In Emma’s estimation, there are three kinds of editing or revising, and she does all three: copyediting (for grammar and style), content editing (for story arc, cohesiveness, thematic consistency), and conceptual editing (includes copy and content editing, and also interrogates the text for logic).

Emma follows four steps when she edits:

  1. question the text
  2. communicate clearly
  3. remove distractions
  4. read, reread, reread again

1. Question the text.  Emma reads through it once.  She gets the feel for the general idea behind the piece of writing.  Does every word, in some way, come back to that main question?  Or is it just a general musing?  What about the train of thought?  Why is it there?  How does it answer the publication’s question?  If it does not address the question the publication is attempting to answer, it should be cut.

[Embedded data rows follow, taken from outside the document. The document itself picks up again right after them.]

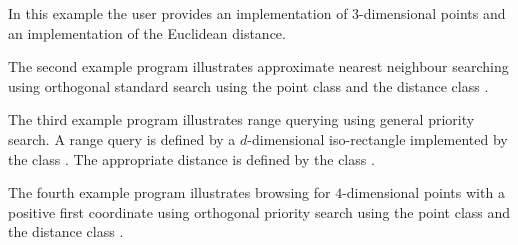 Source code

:In this example the user provides an implementation of 3-dimensional points and an
implementation of the Euclidean distance.


The second example program illustrates approximate nearest neighbour searching
using orthogonal standard search using the point class 
and the distance class .
 

The third example program illustrates range querying using general priority search.
A range query is defined by a $d$-dimensional iso-rectangle implemented by
the class . The appropriate distance is defined by
the class .


The fourth example program illustrates browsing for $4$-dimensional points with
a positive first coordinate using orthogonal priority search
using the point class 
and the distance class .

Emma also questions the text for clarity.  Is it clear, interesting, concise?  Does it transition?  Do you lead the reader to your point—does every sentence make clear what you’re trying to say?  Why should we care?

2. Communicate clearly.  After all, this is the point.  Words are the mechanism.  What’s the best way to illustrate what you’re trying to say?  What devices can you use?  Formatting?  Rhythm?  Metaphors?  Emma will weld your writing, using words and figures of speech as my tools.  She’ll make sure you say what you’re saying, in as few words as possible, and make those the best possible words.  We’ll try to use varied sentence structure, powerful verbs, and clear subjects.  Emma will sit with it, think about it, close my eyes, let words pop in my mind, and ideas.  She’ll make sure your writing is helping you, not hurting you.  And you aren’t asking too much of the devices you use. Emma will cut the ones that can’t be replaced or edited.  Let the writing do the work.

3. Remove distractions.  Grammatical errors are distractions.  They get in the way of communication.  They turn the reader’s attention to either trying to figure out what you’re trying to say or how disturbed they are with your mistake.  Emma can find your traps and look for them. She fixes them.  Some common errors that Emma often finds in the work of her clients: pronoun confusion, dangling modifiers, overusing prepositional phrases, incorrect semicolon use.

4.  Read, reread, reread again.  Every time Emma makes a change, she rereads it.  Every time she makes more changes, she rereads again.  When Emma gets through the entire work without making additional changes, she reads the piece all the way through, then whispers it to herself.  Something happens in speaking out loud that doesn’t happen with silent reading.  Emma listens to how it sounds, how it feels, how it works. She stops when something doesn’t sound right.